Well, we can take this with a grain of salt: X wasn't afraid of becoming a Maverick, X was afraid of “not choosing well” and dragging everyone down. Do you remember that in the animation Sigma's Day (2005) there were prisons for Reploids? Of course, when Vile was taken away to be locked up, this was a moment before the young Reploid generation of X and Zero's time, as it was “believed” that they could be redeemed, and three wars later, the entire Reploid society “realized that they couldn't.”
And this also explains the endless cycles of war: X's hope does not come from power, but from human learning. For me, the X saga is not about “guilt for existing or being more human than humans themselves,” but rather “guilt for not having understood.”
So... (Here I begin to question Dr. Light XD) Tell me then, Dr. Light: Did you want to give X a “life,” or was he just a tool to ‘prove’ that good can win? Literally, X was both a child and the “father” of a species, and recognizing that burden, he threw himself into war. He was always the root of everything, and that's why, in a way, he felt guilty for everything, for killing his former comrades, for holding out that hope for everyone, and Zero believing in him. Zero lost Iris because she took to her grave the ideal of Repliforce, who fell one by one because of pride, a pride that was born long, long ago and is the egocentrism that results in half-replicated free will. And then we come to Mega Man X7... Man, did you really write X as a preacher of pretty words after he retired from being a Hunter? Do you really think X would stand idly by in the middle of a war? X isn't like that. He knows that if he does nothing, people will die.

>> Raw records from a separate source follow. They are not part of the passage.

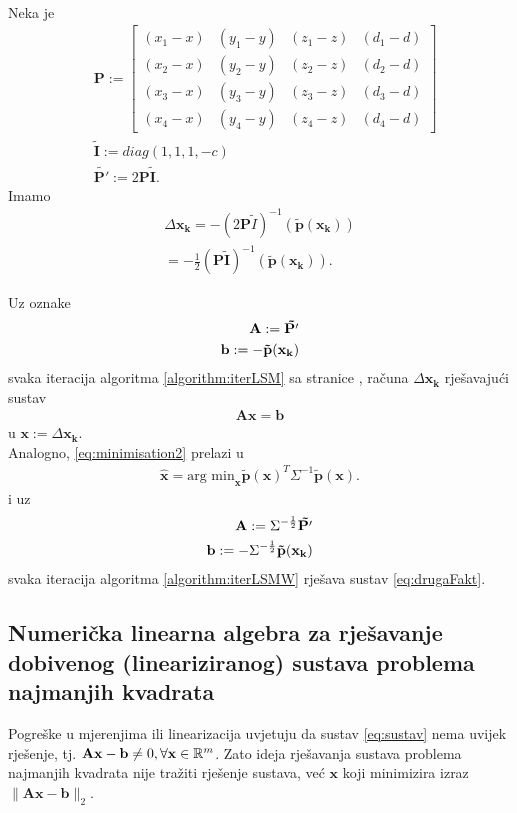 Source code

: \documentclass[a4paper,twoside,12pt]{memoir} %
\begin{document}
\\Neka je
\begin{align}
& \mathbf{P} := \begin{bmatrix}
(x_1-x) & (y_1-y) & (z_1-z) & (d_1-d) \\
(x_2-x) & (y_2-y) & (z_2-z) & (d_2-d) \\
(x_3-x) & (y_3-y) & (z_3-z) & (d_3-d) \\
(x_4-x) & (y_4-y) & (z_4-z) & (d_4-d) 
\end{bmatrix} \\
& \tilde{\mathbf{I}} := diag(1,1,1,-c) \\
& \mathbf{\tilde{\mathbf{P}'}}:= 2 \mathbf{P}\tilde{\mathbf{I}} .
\end{align}
Imamo 
\begin{align}
\Delta \mathbf{x_k} = -(2 \mathbf{P}\tilde{I} )^{-1}(\mathbf{\tilde{p}}(\mathbf{x_k}))
\\= -\frac{1}{2}(\mathbf{P}\tilde{\mathbf{I}} )^{-1}(\mathbf{\tilde{p}}(\mathbf{x_k})).
\end{align}

Uz oznake  
\begin{align}\label{eq:deffDrugaFakt}
\mathbf{A} := \mathbf{\tilde{P'}} \notag\\
\mathbf{b} := - \mathbf{\tilde{p}}(\mathbf{x_k})
\end{align}
svaka iteracija algoritma \ref{algorithm:iterLSM} sa stranice \pageref{algorithm:iterLSM},
računa $\Delta \mathbf{x_k}$ rješavajući sustav
\begin{align}\label{eq:drugaFakt}
\mathbf{A} \mathbf{x} = \mathbf{b}
\end{align}
u $\mathbf{x}:= \Delta \mathbf{x_k}$.
\vspace{0.5cm}
\\Analogno, \ref{eq:minimisation2} prelazi u 
\begin{align}\label{eq:minimisation4}
\hat{\mathbf{x}} = \text{arg min}_\mathbf{x} \mathbf{\tilde{p}}(\mathbf{x})^T \Sigma ^{-1}\mathbf{\tilde{p}}(\mathbf{x}).
\end{align}
i uz  
\begin{align}
\mathbf{A} := \Sigma^{-\frac{1}{2}}\mathbf{\tilde{P'}} \notag\\
\mathbf{b} := - \Sigma^{-\frac{1}{2}} \mathbf{\tilde{p}}(\mathbf{x_k}) \notag \\
\end{align}
svaka iteracija algoritma \ref{algorithm:iterLSMW} rješava sustav \ref{eq:drugaFakt}.

\subsection{Numerička linearna algebra za rješavanje dobivenog (lineariziranog) sustava problema najmanjih kvadrata}
Pogreške u mjerenjima ili linearizacija uvjetuju da sustav \ref{eq:sustav} nema uvijek rješenje, tj. 
$\mathbf{A}\mathbf{x} - \mathbf{b} \not = 0, \forall \mathbf{x} \in \mathbb{R}^m$. 
Zato ideja rješavanja sustava problema najmanjih kvadrata nije tražiti rješenje sustava, već $\mathbf{x}$ koji minimizira izraz $\|\mathbf{A}\mathbf{x} - \mathbf{b}\|_2$. \\
\end{document}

So, that free will was never complete. It has been suggested that X is the one who “always chooses good” or “is the pacifist who maintains his serenity in the midst of wars that repeat the same thing over and over again.” No, X is not perfect. He is human and had to idealize “hope” to make sense of the losses in wars and so that Reploids and humans could coexist in peace. That is why characters like Lumine emerge, who in a way wanted to cut off the “root” of wars. If X had known that perhaps... he needed time to develop his free will as the wars went on, I think he would also have devised some way to understand the root of the problem and change things so that there would be no more deaths due to the error of that understanding; However, we know that this never happened. X never knew and tried everything to contain the war, and when he “knew” that the cycles continued on and on (here we can refer to Command Mission), he had no choice but to try to prevent the wars from ending worse. It is no longer an idealized world without conflict, but a world in which conflict is inevitable, and all you can do to prevent what remains from being lost is to contain it to a reasonable extent.
This is my analysis of the “adam” of the reploids with “freedom.”